WHAT THE TASK REQUIRES:
Write out the entries below exactly. End with the line that contains "- Meskipun terdapat".

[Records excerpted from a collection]
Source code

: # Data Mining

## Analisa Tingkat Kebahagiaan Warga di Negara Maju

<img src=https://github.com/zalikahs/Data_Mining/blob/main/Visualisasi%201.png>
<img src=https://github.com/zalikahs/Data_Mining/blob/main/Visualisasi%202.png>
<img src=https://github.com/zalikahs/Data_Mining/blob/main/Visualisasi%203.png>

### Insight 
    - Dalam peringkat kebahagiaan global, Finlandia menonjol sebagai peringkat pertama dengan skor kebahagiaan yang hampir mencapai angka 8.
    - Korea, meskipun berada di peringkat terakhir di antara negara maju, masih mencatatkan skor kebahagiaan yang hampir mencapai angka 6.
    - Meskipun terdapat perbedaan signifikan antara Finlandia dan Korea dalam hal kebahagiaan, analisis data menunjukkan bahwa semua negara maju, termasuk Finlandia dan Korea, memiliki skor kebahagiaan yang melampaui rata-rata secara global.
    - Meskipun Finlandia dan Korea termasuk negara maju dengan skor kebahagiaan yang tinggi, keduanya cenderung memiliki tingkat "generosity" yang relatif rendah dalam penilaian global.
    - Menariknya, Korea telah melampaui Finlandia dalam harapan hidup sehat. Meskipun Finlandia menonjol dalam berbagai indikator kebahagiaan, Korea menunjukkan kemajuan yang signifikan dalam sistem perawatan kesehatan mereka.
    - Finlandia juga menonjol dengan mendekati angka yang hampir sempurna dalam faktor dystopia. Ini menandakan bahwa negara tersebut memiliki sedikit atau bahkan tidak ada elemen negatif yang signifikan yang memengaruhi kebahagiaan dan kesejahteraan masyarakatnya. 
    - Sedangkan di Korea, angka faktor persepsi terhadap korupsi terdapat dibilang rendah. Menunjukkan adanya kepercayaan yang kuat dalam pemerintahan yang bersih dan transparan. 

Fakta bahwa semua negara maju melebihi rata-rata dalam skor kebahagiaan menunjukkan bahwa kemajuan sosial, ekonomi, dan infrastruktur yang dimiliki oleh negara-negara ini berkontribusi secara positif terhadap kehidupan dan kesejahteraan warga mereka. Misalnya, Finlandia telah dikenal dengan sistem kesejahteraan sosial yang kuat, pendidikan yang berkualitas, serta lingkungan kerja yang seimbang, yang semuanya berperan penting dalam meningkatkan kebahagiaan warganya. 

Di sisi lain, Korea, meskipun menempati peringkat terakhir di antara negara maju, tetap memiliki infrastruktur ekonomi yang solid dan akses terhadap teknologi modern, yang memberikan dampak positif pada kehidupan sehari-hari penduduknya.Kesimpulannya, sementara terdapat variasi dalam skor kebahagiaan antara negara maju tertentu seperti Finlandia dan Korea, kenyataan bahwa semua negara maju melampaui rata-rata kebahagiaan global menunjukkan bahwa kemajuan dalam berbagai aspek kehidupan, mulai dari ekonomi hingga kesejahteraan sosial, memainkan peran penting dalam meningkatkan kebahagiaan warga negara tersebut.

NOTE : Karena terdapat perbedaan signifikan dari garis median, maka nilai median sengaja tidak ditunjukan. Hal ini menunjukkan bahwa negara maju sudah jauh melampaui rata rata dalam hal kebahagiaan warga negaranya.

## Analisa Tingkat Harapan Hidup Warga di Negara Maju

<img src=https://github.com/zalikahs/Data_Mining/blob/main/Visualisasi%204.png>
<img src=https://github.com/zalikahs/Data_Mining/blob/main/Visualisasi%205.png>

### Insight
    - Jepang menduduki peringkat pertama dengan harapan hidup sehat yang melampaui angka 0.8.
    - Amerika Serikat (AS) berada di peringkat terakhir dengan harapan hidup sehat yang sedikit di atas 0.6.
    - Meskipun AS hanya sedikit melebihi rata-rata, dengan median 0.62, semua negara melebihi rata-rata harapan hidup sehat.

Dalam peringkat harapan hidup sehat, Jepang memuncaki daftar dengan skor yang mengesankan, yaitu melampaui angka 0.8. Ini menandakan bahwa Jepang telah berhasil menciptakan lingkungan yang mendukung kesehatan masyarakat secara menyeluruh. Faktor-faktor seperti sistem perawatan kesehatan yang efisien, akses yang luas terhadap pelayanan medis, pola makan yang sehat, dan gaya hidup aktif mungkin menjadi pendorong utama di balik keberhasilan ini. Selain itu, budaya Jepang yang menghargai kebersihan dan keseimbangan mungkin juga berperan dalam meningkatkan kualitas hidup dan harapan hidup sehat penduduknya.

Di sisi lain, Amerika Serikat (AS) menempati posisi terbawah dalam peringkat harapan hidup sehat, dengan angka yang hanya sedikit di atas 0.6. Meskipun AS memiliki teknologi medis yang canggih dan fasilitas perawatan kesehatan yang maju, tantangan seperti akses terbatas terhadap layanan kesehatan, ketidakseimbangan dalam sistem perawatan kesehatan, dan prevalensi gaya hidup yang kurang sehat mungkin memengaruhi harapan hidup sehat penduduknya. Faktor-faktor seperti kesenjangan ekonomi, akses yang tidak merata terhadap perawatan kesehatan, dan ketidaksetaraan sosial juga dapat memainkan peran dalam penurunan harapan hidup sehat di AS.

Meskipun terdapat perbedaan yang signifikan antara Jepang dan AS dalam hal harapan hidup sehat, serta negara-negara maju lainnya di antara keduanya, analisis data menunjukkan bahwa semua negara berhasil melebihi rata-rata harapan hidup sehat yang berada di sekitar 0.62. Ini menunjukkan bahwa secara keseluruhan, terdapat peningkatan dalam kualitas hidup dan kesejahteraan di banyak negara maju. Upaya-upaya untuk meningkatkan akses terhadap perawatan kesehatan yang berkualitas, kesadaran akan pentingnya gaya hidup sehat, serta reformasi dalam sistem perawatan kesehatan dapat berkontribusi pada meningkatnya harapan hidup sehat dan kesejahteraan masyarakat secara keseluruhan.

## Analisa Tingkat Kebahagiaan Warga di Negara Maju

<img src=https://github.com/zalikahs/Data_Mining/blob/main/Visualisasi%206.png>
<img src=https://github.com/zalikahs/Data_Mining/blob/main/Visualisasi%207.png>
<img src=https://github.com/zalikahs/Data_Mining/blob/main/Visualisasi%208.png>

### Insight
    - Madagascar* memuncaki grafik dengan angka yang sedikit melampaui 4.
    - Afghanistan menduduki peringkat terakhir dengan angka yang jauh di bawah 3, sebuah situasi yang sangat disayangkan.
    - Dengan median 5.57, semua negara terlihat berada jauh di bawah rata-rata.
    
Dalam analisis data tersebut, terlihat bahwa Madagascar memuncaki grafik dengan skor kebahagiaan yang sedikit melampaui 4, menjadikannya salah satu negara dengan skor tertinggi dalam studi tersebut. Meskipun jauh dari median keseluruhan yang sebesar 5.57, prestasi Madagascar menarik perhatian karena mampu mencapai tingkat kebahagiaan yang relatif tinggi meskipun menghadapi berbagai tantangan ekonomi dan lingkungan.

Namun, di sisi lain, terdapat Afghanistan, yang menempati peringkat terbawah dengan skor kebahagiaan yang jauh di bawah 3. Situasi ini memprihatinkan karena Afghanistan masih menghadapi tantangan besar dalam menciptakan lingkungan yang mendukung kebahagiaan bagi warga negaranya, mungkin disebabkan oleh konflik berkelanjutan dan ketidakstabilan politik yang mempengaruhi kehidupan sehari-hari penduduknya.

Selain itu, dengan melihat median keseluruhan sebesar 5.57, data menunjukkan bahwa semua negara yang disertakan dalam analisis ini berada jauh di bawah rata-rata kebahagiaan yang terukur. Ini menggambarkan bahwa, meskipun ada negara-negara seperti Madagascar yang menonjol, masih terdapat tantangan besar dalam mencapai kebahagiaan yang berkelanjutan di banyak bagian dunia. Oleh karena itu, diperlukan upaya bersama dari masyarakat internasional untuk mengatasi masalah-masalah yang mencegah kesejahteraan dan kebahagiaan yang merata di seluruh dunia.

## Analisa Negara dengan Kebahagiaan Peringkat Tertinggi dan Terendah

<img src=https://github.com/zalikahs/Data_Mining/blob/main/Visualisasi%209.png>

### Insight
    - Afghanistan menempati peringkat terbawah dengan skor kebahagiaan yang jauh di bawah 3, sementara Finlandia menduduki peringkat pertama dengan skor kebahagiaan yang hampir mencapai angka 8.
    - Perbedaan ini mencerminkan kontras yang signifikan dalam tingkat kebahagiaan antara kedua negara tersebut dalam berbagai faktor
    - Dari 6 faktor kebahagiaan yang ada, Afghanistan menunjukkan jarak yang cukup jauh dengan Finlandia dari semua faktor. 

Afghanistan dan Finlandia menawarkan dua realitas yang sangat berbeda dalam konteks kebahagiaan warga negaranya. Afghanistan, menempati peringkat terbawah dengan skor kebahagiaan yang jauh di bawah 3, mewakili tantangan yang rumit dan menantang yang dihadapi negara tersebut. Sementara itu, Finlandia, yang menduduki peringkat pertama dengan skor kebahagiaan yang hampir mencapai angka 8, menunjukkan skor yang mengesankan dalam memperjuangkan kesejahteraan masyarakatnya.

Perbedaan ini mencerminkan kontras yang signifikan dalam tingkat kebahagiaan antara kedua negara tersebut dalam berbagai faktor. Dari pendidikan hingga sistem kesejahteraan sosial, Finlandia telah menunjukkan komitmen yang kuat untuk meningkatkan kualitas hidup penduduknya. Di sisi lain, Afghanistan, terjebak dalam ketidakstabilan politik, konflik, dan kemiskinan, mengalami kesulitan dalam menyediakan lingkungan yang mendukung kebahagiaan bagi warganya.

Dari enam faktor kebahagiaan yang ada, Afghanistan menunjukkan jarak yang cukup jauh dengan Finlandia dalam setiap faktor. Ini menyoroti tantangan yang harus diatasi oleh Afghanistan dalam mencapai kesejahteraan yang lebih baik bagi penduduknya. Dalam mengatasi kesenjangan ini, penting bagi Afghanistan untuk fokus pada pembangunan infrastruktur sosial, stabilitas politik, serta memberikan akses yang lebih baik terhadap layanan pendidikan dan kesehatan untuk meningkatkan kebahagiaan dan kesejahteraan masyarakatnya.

RESULT FOR THIS EXERCISE:
Source code

: # Data Mining

## Analisa Tingkat Kebahagiaan Warga di Negara Maju

<img src=https://github.com/zalikahs/Data_Mining/blob/main/Visualisasi%201.png>
<img src=https://github.com/zalikahs/Data_Mining/blob/main/Visualisasi%202.png>
<img src=https://github.com/zalikahs/Data_Mining/blob/main/Visualisasi%203.png>

### Insight 
    - Dalam peringkat kebahagiaan global, Finlandia menonjol sebagai peringkat pertama dengan skor kebahagiaan yang hampir mencapai angka 8.
    - Korea, meskipun berada di peringkat terakhir di antara negara maju, masih mencatatkan skor kebahagiaan yang hampir mencapai angka 6.
    - Meskipun terdapat perbedaan signifikan antara Finlandia dan Korea dalam hal kebahagiaan, analisis data menunjukkan bahwa semua negara maju, termasuk Finlandia dan Korea, memiliki skor kebahagiaan yang melampaui rata-rata secara global.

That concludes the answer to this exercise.